An obsession called speed. Gastone Brilli-Peri was a whirlwind

An obsession called speed.  Gastone Brilli-Peri was a whirlwind

[ad_1]

The three lives of the Florentine count, born 120 years ago. He had started with the bicycle becoming a gentleman sprinter, he became a champion of motorcycles and then of car racing before being sung by Lucio Dalla

When he was little, he always looked forward to going to the countryside, in the hills just outside the estate his parents had in Montevarchi. Gastone Brilli-Peri he was convinced that this was heaven, the best place in the world. He had a lot of fun, especially when he started walking arm in arm with a wooden plank to reach the highest part of the estate. There he anointed it on one side with the grease that was used to lubricate agricultural machinery and threw himself down the slope. The harder he went the more pleasure he felt. He started doing it when he was five years old. He only stopped when he had about a dozen. He had found better. He had discovered that riding a bicycle he could give vent to the passion that he felt flaring up inside him in a more satisfying way. Speed. This he needed. Only of this. Of a damned, loving, fiery speed. He had realized that he was about three years old when he let himself be pulled down by gravity from the top of a chute. He had confirmation of this when he first rode that board down the slope. He had also tried horses, but was disappointed: the horses did, in one way or another, what they liked, not what he wanted. This is why he fell in love with the bicycle, because he could decide how fast to go. And it was never enough.

His first bicycle was given to him by his uncle, the Marquis Maccarani, a man in love with progress. He told his father it was the future. Not even time to say it and Gastone was already in the saddle. Seconds later he was already on the ground. It took him a few hours to learn to balance, a few days to understand that it was what he dreamed of.

It was white, shiny. She made a splash.

Two years later he had a black one bought for him, with the handlebars that curled downwards like those of the runners. The bike was black and he always wore black, because black was an elegant color. And he was a count, and his father always told him that a count had to be elegant. He cared about this, even when he was a daredevil on a bicycle, which is always.

Gastone Brilli-Peri was going strong. Very strong. He was thirteen and when the road was level he followed the adults. And when someone said let’s see who gets to that farmhouse first, he left them all behind. There was none for anyone, he was the fastest. And even if there was to throw himself downhill he was the strongest. Not uphill. It wasn’t for him. If they detached it to go up, however, they found it between the wheels once they found the piano.

In 1908 in Mercatale Valdarno Gastone Brilli-Peri lined up everyone. He was fifteen, he was the youngest. And by far. Of the fifty participants in the race, open only to runners under 21, only two were under 18.

Two years later, in 1910 at seventeen, he began beating the pros as well. In Rome, in a criterium, he overtook Dario Beni in the sprint, one of the best sprinters around at the time. In Pistoia, in another criterium, in addition to Dario Beni also Ernesto Azzini, basically so much of the best that Italian cycling, and not only Italian, had to offer in terms of speed.

Gastone Brilli-Peri was crazy: “A whirlwind of speed and power”, wrote the Nation commenting on his victory in the Tuscan championship. “It will give enormous satisfaction to Florence and to the whole nation in speed racing”.

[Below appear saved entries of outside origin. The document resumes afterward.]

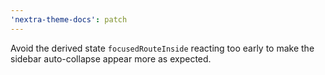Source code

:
 ```yaml
---
'nextra-theme-docs': patch
---
```


Avoid the derived state `focusedRouteInside` reacting too early to make the sidebar auto-collapse appear more as expected.
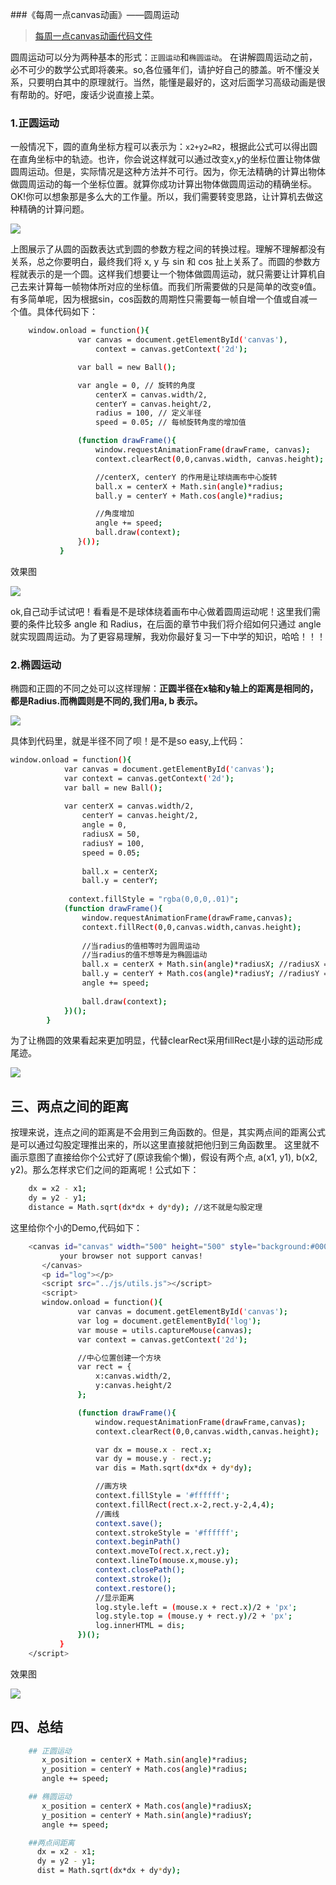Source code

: ###《每周一点canvas动画》——圆周运动

> [每周一点canvas动画代码文件](https://github.com/supperjet/H5-Animation)

圆周运动可以分为两种基本的形式：`正圆运动`和`椭圆运动`。
在讲解圆周运动之前，必不可少的数学公式即将袭来。so,各位骚年们，请护好自己的膝盖。听不懂没关系，只要明白其中的原理就行。当然，能懂是最好的，这对后面学习高级动画是很有帮助的。好吧，废话少说直接上菜。

### 1.正圆运动
一般情况下，圆的直角坐标方程可以表示为：`x2+y2=R2`，根据此公式可以得出圆在直角坐标中的轨迹。也许，你会说这样就可以通过改变x,y的坐标位置让物体做圆周运动。但是，实际情况是这种方法并不可行。因为，你无法精确的计算出物体做圆周运动的每一个坐标位置。就算你成功计算出物体做圆周运动的精确坐标。OK!你可以想象那是多么大的工作量。所以，我们需要转变思路，让计算机去做这种精确的计算问题。

![](pic/circleMotion.png)

上图展示了从圆的函数表达式到圆的参数方程之间的转换过程。理解不理解都没有关系，总之你要明白，最终我们将 x, y 与 sin 和 cos 扯上关系了。而圆的参数方程就表示的是一个圆。这样我们想要让一个物体做圆周运动，就只需要让计算机自己去来计算每一帧物体所对应的坐标值。而我们所需要做的只是简单的改变`θ`值。有多简单呢，因为根据sin，cos函数的周期性只需要每一帧自增一个值或自减一个值。具体代码如下：
```bash
    window.onload = function(){
               var canvas = document.getElementById('canvas'),
                   context = canvas.getContext('2d');

               var ball = new Ball();

               var angle = 0, // 旋转的角度
                   centerX = canvas.width/2,
                   centerY = canvas.height/2,
                   radius = 100, // 定义半径
                   speed = 0.05; // 每帧旋转角度的增加值

               (function drawFrame(){
                   window.requestAnimationFrame(drawFrame, canvas);
                   context.clearRect(0,0,canvas.width, canvas.height);

                   //centerX, centerY 的作用是让球绕画布中心旋转
                   ball.x = centerX + Math.sin(angle)*radius;
                   ball.y = centerY + Math.cos(angle)*radius;

				   //角度增加
                   angle += speed;
                   ball.draw(context);
               }());
           }
```
效果图

![](pic/circleMotion.gif)

ok,自己动手试试吧！看看是不是球体绕着画布中心做着圆周运动呢！这里我们需要的条件比较多 angle 和 Radius，在后面的章节中我们将介绍如何只通过 angle 就实现圆周运动。为了更容易理解，我劝你最好复习一下中学的知识，哈哈！！！

### 2.椭圆运动
椭圆和正圆的不同之处可以这样理解：**正圆半径在x轴和y轴上的距离是相同的，都是Radius.而椭圆则是不同的,我们用a, b 表示。**

![](pic/circleMotion2.png)

具体到代码里，就是半径不同了呗！是不是so easy,上代码：
```bash
window.onload = function(){
            var canvas = document.getElementById('canvas');
            var context = canvas.getContext('2d');
            var ball = new Ball();
            
            var centerX = canvas.width/2,
                centerY = canvas.height/2,
                angle = 0,
                radiusX = 50,
                radiusY = 100,
                speed = 0.05;
            
            	ball.x = centerX;
            	ball.y = centerY;
                
             context.fillStyle = "rgba(0,0,0,.01)"; 
            (function drawFrame(){
                window.requestAnimationFrame(drawFrame,canvas);
                context.fillRect(0,0,canvas.width,canvas.height);
                
                //当radius的值相等时为圆周运动
                //当radius的值不想等是为椭圆运动
                ball.x = centerX + Math.sin(angle)*radiusX; //radiusX = 50
                ball.y = centerY + Math.cos(angle)*radiusY; //radiusY = 100
                angle += speed;
                
                ball.draw(context);
            })();
        }
```
为了让椭圆的效果看起来更加明显，代替clearRect采用fillRect是小球的运动形成尾迹。

![](pic/circleMotion2.gif)

## 三、两点之间的距离
按理来说，连点之间的距离是不会用到三角函数的。但是，其实两点间的距离公式是可以通过勾股定理推出来的，所以这里直接就把他归到三角函数里。
这里就不画示意图了直接给你个公式好了(原谅我偷个懒)，假设有两个点, a(x1, y1), b(x2, y2)。那么怎样求它们之间的距离呢！公式如下：
```bash
    dx = x2 - x1;
    dy = y2 - y1;
    distance = Math.sqrt(dx*dx + dy*dy); //这不就是勾股定理
```
这里给你个小的Demo,代码如下：
```bash
    <canvas id="canvas" width="500" height="500" style="background:#000;">
           your browser not support canvas!
       </canvas>
       <p id="log"></p>
       <script src="../js/utils.js"></script>
       <script>
       window.onload = function(){
               var canvas = document.getElementById('canvas');
               var log = document.getElementById('log');
               var mouse = utils.captureMouse(canvas);
               var context = canvas.getContext('2d');

               //中心位置创建一个方块
               var rect = {
                   x:canvas.width/2,
                   y:canvas.height/2
               };

               (function drawFrame(){
                   window.requestAnimationFrame(drawFrame,canvas);
                   context.clearRect(0,0,canvas.width,canvas.height);

                   var dx = mouse.x - rect.x;
                   var dy = mouse.y - rect.y;
                   var dis = Math.sqrt(dx*dx + dy*dy);

                   //画方块
                   context.fillStyle = '#ffffff';
                   context.fillRect(rect.x-2,rect.y-2,4,4);
                   //画线
                   context.save();
                   context.strokeStyle = '#ffffff';
                   context.beginPath()
                   context.moveTo(rect.x,rect.y);
                   context.lineTo(mouse.x,mouse.y);
                   context.closePath();
                   context.stroke();
                   context.restore();
                   //显示距离
                   log.style.left = (mouse.x + rect.x)/2 + 'px';
                   log.style.top = (mouse.y + rect.y)/2 + 'px';
                   log.innerHTML = dis;
               })();
           }
	</script>
```
效果图

![](pic/distance.png)

## 四、总结
```bash
    ## 正圆运动
       x_position = centerX + Math.sin(angle)*radius;
       y_position = centerY + Math.cos(angle)*radius;
       angle += speed;

    ## 椭圆运动
       x_position = centerX + Math.cos(angle)*radiusX;
       y_position = centerY + Math.sin(angle)*radiusY;
       angle += speed;

    ##两点间距离
   	  dx = x2 - x1;
      dy = y2 - y1;
      dist = Math.sqrt(dx*dx + dy*dy);

```
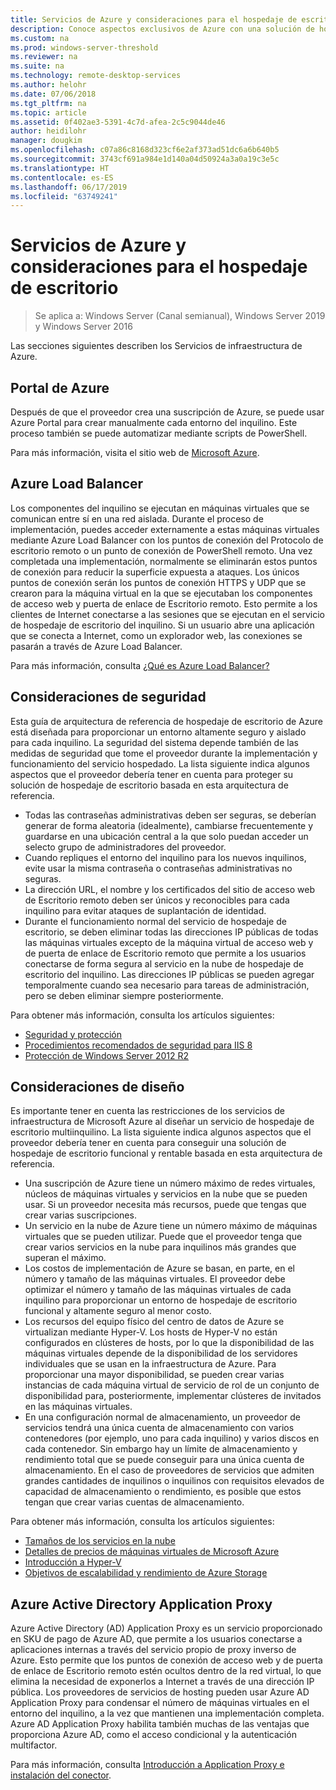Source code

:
 ```yaml
---
title: Servicios de Azure y consideraciones para el hospedaje de escritorio
description: Conoce aspectos exclusivos de Azure con una solución de hospedaje de Escritorio remoto.
ms.custom: na
ms.prod: windows-server-threshold
ms.reviewer: na
ms.suite: na
ms.technology: remote-desktop-services
ms.author: helohr
ms.date: 07/06/2018
ms.tgt_pltfrm: na
ms.topic: article
ms.assetid: 0f402ae3-5391-4c7d-afea-2c5c9044de46
author: heidilohr
manager: dougkim
ms.openlocfilehash: c07a86c8168d323cf6e2af373ad51dc6a6b640b5
ms.sourcegitcommit: 3743cf691a984e1d140a04d50924a3a0a19c3e5c
ms.translationtype: HT
ms.contentlocale: es-ES
ms.lasthandoff: 06/17/2019
ms.locfileid: "63749241"
---
```

# <a name="azure-services-and-considerations-for-desktop-hosting"></a>Servicios de Azure y consideraciones para el hospedaje de escritorio

>Se aplica a: Windows Server (Canal semianual), Windows Server 2019 y Windows Server 2016

Las secciones siguientes describen los Servicios de infraestructura de Azure.
  
## <a name="azure-portal"></a>Portal de Azure

Después de que el proveedor crea una suscripción de Azure, se puede usar Azure Portal para crear manualmente cada entorno del inquilino. Este proceso también se puede automatizar mediante scripts de PowerShell.  

Para más información, visita el sitio web de [Microsoft Azure](https://www.azure.microsoft.com).
  
## <a name="azure-load-balancer"></a>Azure Load Balancer

Los componentes del inquilino se ejecutan en máquinas virtuales que se comunican entre sí en una red aislada. Durante el proceso de implementación, puedes acceder externamente a estas máquinas virtuales mediante Azure Load Balancer con los puntos de conexión del Protocolo de escritorio remoto o un punto de conexión de PowerShell remoto. Una vez completada una implementación, normalmente se eliminarán estos puntos de conexión para reducir la superficie expuesta a ataques. Los únicos puntos de conexión serán los puntos de conexión HTTPS y UDP que se crearon para la máquina virtual en la que se ejecutaban los componentes de acceso web y puerta de enlace de Escritorio remoto. Esto permite a los clientes de Internet conectarse a las sesiones que se ejecutan en el servicio de hospedaje de escritorio del inquilino. Si un usuario abre una aplicación que se conecta a Internet, como un explorador web, las conexiones se pasarán a través de Azure Load Balancer.  
  
Para más información, consulta [¿Qué es Azure Load Balancer?](https://azure.microsoft.com/documentation/articles/virtual-machines-linux-load-balance/)
  
## <a name="security-considerations"></a>Consideraciones de seguridad

Esta guía de arquitectura de referencia de hospedaje de escritorio de Azure está diseñada para proporcionar un entorno altamente seguro y aislado para cada inquilino. La seguridad del sistema depende también de las medidas de seguridad que tome el proveedor durante la implementación y funcionamiento del servicio hospedado. La lista siguiente indica algunos aspectos que el proveedor debería tener en cuenta para proteger su solución de hospedaje de escritorio basada en esta arquitectura de referencia.

- Todas las contraseñas administrativas deben ser seguras, se deberían generar de forma aleatoria (idealmente), cambiarse frecuentemente y guardarse en una ubicación central a la que solo puedan acceder un selecto grupo de administradores del proveedor.  
- Cuando repliques el entorno del inquilino para los nuevos inquilinos, evite usar la misma contraseña o contraseñas administrativas no seguras.
- La dirección URL, el nombre y los certificados del sitio de acceso web de Escritorio remoto deben ser únicos y reconocibles para cada inquilino para evitar ataques de suplantación de identidad.  
- Durante el funcionamiento normal del servicio de hospedaje de escritorio, se deben eliminar todas las direcciones IP públicas de todas las máquinas virtuales excepto de la máquina virtual de acceso web y de puerta de enlace de Escritorio remoto que permite a los usuarios conectarse de forma segura al servicio en la nube de hospedaje de escritorio del inquilino. Las direcciones IP públicas se pueden agregar temporalmente cuando sea necesario para tareas de administración, pero se deben eliminar siempre posteriormente.  
  
Para obtener más información, consulta los artículos siguientes:

- [Seguridad y protección](https://docs.microsoft.com/previous-versions/windows/it-pro/windows-server-2012-R2-and-2012/hh831778(v=ws.11))  
- [Procedimientos recomendados de seguridad para IIS 8](https://docs.microsoft.com/previous-versions/windows/it-pro/windows-server-2012-R2-and-2012/jj635855(v=ws.11))  
- [Protección de Windows Server 2012 R2](https://docs.microsoft.com/previous-versions/windows/it-pro/windows-server-2012-R2-and-2012/hh831360(v=ws.11))  
  
## <a name="design-considerations"></a>Consideraciones de diseño

Es importante tener en cuenta las restricciones de los servicios de infraestructura de Microsoft Azure al diseñar un servicio de hospedaje de escritorio multiinquilino. La lista siguiente indica algunos aspectos que el proveedor debería tener en cuenta para conseguir una solución de hospedaje de escritorio funcional y rentable basada en esta arquitectura de referencia.  
  
- Una suscripción de Azure tiene un número máximo de redes virtuales, núcleos de máquinas virtuales y servicios en la nube que se pueden usar. Si un proveedor necesita más recursos, puede que tengas que crear varias suscripciones.
- Un servicio en la nube de Azure tiene un número máximo de máquinas virtuales que se pueden utilizar. Puede que el proveedor tenga que crear varios servicios en la nube para inquilinos más grandes que superan el máximo.  
- Los costos de implementación de Azure se basan, en parte, en el número y tamaño de las máquinas virtuales. El proveedor debe optimizar el número y tamaño de las máquinas virtuales de cada inquilino para proporcionar un entorno de hospedaje de escritorio funcional y altamente seguro al menor costo.  
- Los recursos del equipo físico del centro de datos de Azure se virtualizan mediante Hyper-V. Los hosts de Hyper-V no están configurados en clústeres de hosts, por lo que la disponibilidad de las máquinas virtuales depende de la disponibilidad de los servidores individuales que se usan en la infraestructura de Azure. Para proporcionar una mayor disponibilidad, se pueden crear varias instancias de cada máquina virtual de servicio de rol de un conjunto de disponibilidad para, posteriormente, implementar clústeres de invitados en las máquinas virtuales.  
- En una configuración normal de almacenamiento, un proveedor de servicios tendrá una única cuenta de almacenamiento con varios contenedores (por ejemplo, uno para cada inquilino) y varios discos en cada contenedor. Sin embargo hay un límite de almacenamiento y rendimiento total que se puede conseguir para una única cuenta de almacenamiento. En el caso de proveedores de servicios que admiten grandes cantidades de inquilinos o inquilinos con requisitos elevados de capacidad de almacenamiento o rendimiento, es posible que estos tengan que crear varias cuentas de almacenamiento.  
  
Para obtener más información, consulta los artículos siguientes:

- [Tamaños de los servicios en la nube](https://docs.microsoft.com/azure/cloud-services/cloud-services-sizes-specs)  
- [Detalles de precios de máquinas virtuales de Microsoft Azure](https://azure.microsoft.com/pricing/details/virtual-machines/)  
- [Introducción a Hyper-V](https://docs.microsoft.com/previous-versions/windows/it-pro/windows-server-2012-R2-and-2012/hh831531(v=ws.11))  
- [Objetivos de escalabilidad y rendimiento de Azure Storage](https://docs.microsoft.com/azure/storage/common/storage-scalability-targets)  

## <a name="azure-active-directory-application-proxy"></a>Azure Active Directory Application Proxy

Azure Active Directory (AD) Application Proxy es un servicio proporcionado en SKU de pago de Azure AD, que permite a los usuarios conectarse a aplicaciones internas a través del servicio propio de proxy inverso de Azure. Esto permite que los puntos de conexión de acceso web y de puerta de enlace de Escritorio remoto estén ocultos dentro de la red virtual, lo que elimina la necesidad de exponerlos a Internet a través de una dirección IP pública. Los proveedores de servicios de hosting pueden usar Azure AD Application Proxy para condensar el número de máquinas virtuales en el entorno del inquilino, a la vez que mantienen una implementación completa. Azure AD Application Proxy habilita también muchas de las ventajas que proporciona Azure AD, como el acceso condicional y la autenticación multifactor.

Para más información, consulta [Introducción a Application Proxy e instalación del conector](https://docs.microsoft.com/azure/active-directory/manage-apps/application-proxy-enable).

It didn’t happen that way.

Because Gastone Brilli-Peri enjoyed himself on his bike, but he found something better. He began to understand that the speed of a bicycle could not be compared to that of a motorcycle. And speed was passion and obsession. He ended up riding a Della Ferrera.

Then came the First World War: 69th Infantry Regiment, motorcyclist attached to the Press Office of the Supreme Command. He said it was nice to ride a motorcycle every day. The veterans didn’t appreciate it, then they forgot everything. Why in the meantime Gastone Brilli-Peri had discovered cars and in a racing car he knew how to make fans fall in love. And punish the opponents. Champions such as Giuseppe Campari, Antonio Ascari and above all Tazio Nuvolari ended up behind him more than once. Before ending all in Nuvolari by Lucio Dalla.

He said that driving a racing car was the best thing he had ever experienced in his life. That he would never stop. That he’d rather die in a race car. On March 22, 1930 “shortly after 1 pm, while the racer Gastone Brilli Peri was testing the race course on a closed circuit, having arrived in Suk El Giuma, 5 km from Tripoli, having lost control of his powerful car, he collided against a garden wall. The car was traveling at a speed of 180 km per hour at the time. The impact was tremendous. Thrown from his seat, the valiant Tuscan driver was killed instantly”.

Two days later he would have turned twenty-seven, he was born on March 24, 1893. Friends had prepared a great party for him and bought him a brand new motorcycle. He never drove it.